Als referentiekader kan de ingetrokken beleidsregel 3.16 derde lid ook nog bruikbaar zijn. Met de komst van de Arbo-catalogi is deze beleidsregel ingetrokken. Maar het betreft nog wel een wetenschap die toepasbaar is.

De scoop van de EN-13374 is als volgt ingericht:

  • ​specificeert de vereisten en testmethoden voor tijdelijke (vloer)randbeveiligingssystemen welke bedoeld zijn voor gebruik tijdens de bouw en/of onderhoud van gebouwen en andere constructies.
  • is van toepassing op tijdelijke (vloer)randbeveiligingssystemen voor vlakke en hellende oppervlakken en specificeert de vereisten voor drie klassen van tijdelijke (vloer)randbeveiliging.
  • specificeert de eisen voor energie-absorptie van tijdelijke (vloer)randbeveiligingen met een opvangfunctie (bijv. vallen en/of naar beneden glijden van een schuine/hellende oppervlakken).
  • omvat randbeveiligingssystemen:
    • a) die onder andere aan (tijdelijke) bouwkundige constructies zijn bevestigd
    • b) die gebaseerd zijn op zwaartekracht en/of wrijving op vlakke oppervlakken.
  • geeft uitdrukkelijk geen invulling/vereisten voor randbeveiligingssystemen die zijn bedoeld voor:
    • ​bescherming tegen impact van voertuigen of van andere mobiele arbeidsmiddelen,
    • bescherming tegen naar beneden glijden van losse materialen, sneeuw enz.,
    • bescherming van voor het publiek toegankelijke gebieden.

Deze norm is niet van toepassing op vloerrandbeveiliging op steigers die volgens EN 12811-1 en/of EN 1004 zijn gebouwd.

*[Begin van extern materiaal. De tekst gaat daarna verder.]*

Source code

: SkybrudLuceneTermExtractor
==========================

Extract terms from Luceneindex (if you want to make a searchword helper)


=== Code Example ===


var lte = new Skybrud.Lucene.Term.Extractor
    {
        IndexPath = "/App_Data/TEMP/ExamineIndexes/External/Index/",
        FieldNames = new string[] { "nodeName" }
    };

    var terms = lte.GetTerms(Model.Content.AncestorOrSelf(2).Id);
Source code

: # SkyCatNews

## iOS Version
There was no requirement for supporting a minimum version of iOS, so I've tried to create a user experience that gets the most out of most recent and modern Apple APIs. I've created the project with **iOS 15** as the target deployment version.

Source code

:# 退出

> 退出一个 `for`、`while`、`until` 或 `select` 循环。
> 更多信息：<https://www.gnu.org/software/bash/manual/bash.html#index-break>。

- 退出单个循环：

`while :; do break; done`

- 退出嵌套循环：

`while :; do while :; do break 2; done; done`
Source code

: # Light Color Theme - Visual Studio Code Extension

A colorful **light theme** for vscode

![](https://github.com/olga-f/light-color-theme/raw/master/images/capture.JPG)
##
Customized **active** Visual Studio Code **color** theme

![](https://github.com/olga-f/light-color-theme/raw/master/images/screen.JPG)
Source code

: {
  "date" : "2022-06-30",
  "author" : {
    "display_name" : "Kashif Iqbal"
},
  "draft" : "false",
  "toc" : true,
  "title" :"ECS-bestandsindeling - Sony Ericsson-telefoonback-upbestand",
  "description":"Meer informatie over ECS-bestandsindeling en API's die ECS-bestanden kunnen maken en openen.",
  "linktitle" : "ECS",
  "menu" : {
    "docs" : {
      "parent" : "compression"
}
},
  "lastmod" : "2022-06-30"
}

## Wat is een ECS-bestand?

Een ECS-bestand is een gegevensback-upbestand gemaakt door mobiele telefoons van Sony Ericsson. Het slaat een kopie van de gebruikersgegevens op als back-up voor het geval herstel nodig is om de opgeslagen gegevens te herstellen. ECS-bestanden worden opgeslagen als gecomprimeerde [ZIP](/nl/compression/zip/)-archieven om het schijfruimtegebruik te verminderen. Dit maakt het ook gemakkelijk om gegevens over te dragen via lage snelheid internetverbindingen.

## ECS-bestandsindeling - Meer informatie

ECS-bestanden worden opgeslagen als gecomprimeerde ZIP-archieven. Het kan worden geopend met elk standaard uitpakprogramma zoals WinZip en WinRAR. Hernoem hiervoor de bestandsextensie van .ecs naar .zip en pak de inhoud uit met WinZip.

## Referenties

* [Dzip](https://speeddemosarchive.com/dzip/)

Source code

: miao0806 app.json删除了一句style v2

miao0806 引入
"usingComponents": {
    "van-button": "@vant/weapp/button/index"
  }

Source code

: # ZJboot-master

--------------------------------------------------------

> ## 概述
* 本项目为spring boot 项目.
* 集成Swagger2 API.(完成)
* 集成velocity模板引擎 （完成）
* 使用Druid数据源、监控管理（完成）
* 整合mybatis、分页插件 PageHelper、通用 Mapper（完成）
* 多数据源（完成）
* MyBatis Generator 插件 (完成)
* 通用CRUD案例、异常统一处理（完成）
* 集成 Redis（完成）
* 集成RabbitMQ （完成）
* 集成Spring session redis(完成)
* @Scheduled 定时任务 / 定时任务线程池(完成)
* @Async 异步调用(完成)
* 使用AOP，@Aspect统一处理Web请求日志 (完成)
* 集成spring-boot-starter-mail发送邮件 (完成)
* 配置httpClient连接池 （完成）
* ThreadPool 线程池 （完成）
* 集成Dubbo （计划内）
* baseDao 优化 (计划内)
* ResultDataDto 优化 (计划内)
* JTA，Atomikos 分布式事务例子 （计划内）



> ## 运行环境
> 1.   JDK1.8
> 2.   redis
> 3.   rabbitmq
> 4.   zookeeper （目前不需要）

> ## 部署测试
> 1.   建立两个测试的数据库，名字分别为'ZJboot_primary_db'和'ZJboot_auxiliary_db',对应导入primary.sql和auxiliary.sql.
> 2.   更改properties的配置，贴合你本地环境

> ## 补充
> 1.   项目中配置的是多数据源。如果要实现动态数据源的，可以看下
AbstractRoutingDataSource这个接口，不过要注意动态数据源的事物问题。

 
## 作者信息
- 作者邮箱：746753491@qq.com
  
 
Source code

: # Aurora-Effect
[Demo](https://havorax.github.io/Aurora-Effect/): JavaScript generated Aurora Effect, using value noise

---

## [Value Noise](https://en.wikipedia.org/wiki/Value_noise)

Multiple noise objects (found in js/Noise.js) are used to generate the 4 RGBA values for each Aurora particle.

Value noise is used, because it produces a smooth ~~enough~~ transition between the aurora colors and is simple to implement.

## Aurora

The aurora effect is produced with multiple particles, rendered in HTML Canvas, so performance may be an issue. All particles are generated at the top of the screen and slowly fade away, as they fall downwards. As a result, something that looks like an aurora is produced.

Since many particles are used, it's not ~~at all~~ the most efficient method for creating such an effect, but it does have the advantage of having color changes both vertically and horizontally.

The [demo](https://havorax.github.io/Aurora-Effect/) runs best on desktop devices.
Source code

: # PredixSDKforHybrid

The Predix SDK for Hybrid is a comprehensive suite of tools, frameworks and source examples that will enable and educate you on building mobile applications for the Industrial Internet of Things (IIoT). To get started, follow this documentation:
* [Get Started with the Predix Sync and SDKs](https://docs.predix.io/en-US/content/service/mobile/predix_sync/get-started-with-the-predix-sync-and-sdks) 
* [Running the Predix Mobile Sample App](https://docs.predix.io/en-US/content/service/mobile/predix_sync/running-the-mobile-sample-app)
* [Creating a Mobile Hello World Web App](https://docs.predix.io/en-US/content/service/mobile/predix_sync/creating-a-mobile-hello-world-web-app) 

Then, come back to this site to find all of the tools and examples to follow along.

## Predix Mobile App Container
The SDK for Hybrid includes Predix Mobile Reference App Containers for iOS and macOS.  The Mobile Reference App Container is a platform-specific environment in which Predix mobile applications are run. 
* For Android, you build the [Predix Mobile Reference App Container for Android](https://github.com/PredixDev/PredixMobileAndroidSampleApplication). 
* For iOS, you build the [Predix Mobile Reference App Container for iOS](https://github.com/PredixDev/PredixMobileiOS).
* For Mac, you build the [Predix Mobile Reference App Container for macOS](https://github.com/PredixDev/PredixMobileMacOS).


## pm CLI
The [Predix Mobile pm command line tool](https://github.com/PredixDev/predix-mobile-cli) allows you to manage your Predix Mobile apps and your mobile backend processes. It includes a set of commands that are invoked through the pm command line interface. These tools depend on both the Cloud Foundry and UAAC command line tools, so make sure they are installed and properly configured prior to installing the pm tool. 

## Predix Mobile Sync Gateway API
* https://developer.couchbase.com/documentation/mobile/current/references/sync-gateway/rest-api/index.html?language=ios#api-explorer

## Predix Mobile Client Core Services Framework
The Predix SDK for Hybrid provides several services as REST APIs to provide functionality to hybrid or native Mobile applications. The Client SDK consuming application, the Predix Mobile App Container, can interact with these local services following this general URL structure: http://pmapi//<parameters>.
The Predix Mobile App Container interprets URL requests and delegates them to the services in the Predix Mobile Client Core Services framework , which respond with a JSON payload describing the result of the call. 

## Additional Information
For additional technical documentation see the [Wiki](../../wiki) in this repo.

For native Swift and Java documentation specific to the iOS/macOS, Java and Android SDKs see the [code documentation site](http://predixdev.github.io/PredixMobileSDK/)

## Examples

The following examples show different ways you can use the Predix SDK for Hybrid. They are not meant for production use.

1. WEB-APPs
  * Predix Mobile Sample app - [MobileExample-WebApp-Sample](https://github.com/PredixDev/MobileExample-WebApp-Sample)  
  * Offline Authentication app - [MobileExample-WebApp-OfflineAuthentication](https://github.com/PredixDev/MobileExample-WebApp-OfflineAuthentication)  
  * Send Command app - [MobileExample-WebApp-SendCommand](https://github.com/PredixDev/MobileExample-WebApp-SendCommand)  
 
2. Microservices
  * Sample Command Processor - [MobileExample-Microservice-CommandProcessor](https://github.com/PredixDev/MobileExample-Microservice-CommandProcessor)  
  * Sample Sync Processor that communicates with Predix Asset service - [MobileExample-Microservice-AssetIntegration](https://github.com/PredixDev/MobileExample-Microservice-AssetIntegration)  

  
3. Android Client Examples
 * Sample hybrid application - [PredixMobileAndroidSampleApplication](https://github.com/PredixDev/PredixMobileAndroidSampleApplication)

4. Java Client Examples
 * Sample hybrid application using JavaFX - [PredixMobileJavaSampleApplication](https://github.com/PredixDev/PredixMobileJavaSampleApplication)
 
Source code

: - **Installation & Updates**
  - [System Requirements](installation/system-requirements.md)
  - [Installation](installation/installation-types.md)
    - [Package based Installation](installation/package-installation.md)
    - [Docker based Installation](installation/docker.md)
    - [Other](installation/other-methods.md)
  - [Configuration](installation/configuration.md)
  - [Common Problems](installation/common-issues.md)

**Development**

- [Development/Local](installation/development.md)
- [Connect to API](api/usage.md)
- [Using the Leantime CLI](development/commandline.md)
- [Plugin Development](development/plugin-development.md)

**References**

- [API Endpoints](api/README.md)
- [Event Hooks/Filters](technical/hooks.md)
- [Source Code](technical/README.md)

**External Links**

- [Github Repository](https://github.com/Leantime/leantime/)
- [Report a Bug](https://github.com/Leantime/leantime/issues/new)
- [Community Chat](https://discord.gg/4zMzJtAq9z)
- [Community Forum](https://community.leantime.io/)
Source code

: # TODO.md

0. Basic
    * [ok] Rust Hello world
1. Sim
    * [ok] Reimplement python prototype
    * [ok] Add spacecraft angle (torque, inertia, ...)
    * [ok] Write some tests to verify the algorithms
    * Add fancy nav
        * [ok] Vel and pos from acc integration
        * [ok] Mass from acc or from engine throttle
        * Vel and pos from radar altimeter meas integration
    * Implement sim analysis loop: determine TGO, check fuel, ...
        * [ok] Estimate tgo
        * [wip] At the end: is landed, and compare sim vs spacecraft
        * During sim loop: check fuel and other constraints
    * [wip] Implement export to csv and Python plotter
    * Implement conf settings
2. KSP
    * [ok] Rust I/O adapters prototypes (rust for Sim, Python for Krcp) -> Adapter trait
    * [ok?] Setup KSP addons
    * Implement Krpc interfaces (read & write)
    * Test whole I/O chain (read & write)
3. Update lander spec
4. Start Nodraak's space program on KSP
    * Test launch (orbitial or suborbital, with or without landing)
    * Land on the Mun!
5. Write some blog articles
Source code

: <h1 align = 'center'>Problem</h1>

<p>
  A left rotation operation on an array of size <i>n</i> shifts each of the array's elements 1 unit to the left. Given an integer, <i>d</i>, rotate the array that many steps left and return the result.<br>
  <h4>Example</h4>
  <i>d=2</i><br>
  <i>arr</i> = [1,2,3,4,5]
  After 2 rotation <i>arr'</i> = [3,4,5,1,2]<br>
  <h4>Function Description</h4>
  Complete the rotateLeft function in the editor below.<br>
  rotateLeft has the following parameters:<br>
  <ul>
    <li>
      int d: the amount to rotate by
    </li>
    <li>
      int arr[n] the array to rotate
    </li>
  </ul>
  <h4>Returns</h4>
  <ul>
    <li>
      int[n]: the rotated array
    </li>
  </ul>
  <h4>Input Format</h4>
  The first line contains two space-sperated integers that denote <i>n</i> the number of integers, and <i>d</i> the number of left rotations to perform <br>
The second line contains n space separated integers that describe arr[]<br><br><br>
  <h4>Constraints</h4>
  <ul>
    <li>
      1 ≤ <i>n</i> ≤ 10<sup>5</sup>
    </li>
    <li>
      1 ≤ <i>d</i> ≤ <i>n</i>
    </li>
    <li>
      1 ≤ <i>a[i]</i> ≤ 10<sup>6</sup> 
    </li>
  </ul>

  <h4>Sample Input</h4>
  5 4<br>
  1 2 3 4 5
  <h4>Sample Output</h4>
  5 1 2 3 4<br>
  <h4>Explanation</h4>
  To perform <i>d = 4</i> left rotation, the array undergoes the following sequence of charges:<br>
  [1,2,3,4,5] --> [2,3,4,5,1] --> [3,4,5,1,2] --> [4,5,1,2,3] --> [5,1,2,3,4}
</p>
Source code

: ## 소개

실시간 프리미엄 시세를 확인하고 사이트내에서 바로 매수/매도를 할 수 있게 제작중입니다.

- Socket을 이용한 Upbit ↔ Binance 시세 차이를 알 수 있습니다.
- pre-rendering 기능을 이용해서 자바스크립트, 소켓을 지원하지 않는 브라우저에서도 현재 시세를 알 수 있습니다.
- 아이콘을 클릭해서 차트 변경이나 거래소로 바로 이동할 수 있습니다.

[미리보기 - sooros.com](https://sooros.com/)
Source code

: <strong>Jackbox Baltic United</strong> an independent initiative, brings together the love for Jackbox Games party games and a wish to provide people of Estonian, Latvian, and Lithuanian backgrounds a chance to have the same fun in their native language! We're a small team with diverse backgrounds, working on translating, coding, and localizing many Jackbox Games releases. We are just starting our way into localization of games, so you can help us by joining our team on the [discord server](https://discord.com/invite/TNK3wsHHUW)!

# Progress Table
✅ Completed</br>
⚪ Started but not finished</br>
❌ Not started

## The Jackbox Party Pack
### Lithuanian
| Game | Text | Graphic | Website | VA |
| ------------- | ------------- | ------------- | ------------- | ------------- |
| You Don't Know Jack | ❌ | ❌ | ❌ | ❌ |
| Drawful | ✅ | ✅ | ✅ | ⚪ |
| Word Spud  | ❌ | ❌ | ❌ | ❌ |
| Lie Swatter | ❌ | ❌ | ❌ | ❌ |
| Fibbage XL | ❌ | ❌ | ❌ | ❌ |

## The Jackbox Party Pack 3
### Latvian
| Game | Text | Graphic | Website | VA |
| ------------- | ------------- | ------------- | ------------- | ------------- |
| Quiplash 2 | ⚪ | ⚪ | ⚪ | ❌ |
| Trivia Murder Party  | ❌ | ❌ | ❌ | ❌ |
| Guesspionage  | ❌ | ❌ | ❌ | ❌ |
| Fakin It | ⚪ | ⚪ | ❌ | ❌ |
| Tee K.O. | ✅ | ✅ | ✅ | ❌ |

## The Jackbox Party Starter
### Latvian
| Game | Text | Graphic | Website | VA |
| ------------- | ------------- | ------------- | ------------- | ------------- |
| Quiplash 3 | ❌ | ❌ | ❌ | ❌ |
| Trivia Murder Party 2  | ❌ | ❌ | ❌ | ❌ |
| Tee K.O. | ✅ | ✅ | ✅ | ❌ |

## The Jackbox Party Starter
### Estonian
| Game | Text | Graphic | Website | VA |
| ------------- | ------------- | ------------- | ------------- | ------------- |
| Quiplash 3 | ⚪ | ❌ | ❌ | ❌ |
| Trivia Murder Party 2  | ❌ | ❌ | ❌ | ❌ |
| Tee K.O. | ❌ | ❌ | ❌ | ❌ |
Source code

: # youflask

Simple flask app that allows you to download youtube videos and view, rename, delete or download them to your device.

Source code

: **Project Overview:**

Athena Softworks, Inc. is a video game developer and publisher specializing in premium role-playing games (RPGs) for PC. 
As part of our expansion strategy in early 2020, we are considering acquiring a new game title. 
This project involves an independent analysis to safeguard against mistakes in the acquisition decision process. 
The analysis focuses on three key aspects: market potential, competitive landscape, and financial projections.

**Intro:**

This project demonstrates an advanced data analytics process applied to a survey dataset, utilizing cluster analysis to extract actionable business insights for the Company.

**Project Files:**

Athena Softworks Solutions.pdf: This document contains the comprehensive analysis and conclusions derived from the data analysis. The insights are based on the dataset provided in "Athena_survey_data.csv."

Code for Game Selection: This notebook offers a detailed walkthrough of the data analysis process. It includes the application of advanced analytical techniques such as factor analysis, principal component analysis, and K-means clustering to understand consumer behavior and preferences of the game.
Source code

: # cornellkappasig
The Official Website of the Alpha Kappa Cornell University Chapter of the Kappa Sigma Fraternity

Let op: Het afwijken van de onderstaande, in de norm omschreven stand van de wetenschap en professionele dienstverlening, maatregelen en/of maatvoering levert niet zondermeer een overtreding van de Arbowetgeving (art 3.16) op. Voor de Arbowetgeving geldt dat de toegepast​e hekwerken/leuningen doelmatig dienen te zijn. Dat kan betekenen dat er situationeel hogere eisen aan hekwerken en/of leuningen moeten worden gesteld dan in de EN-13374 norm zijn omschreven. Maar ook het omgekeerde kan aan de orde zijn. Het kan dus best zo zijn dat hekwerken en/of leuningen die niet voldoen aan de EN-13374 situationeel wel doelmatig zijn. 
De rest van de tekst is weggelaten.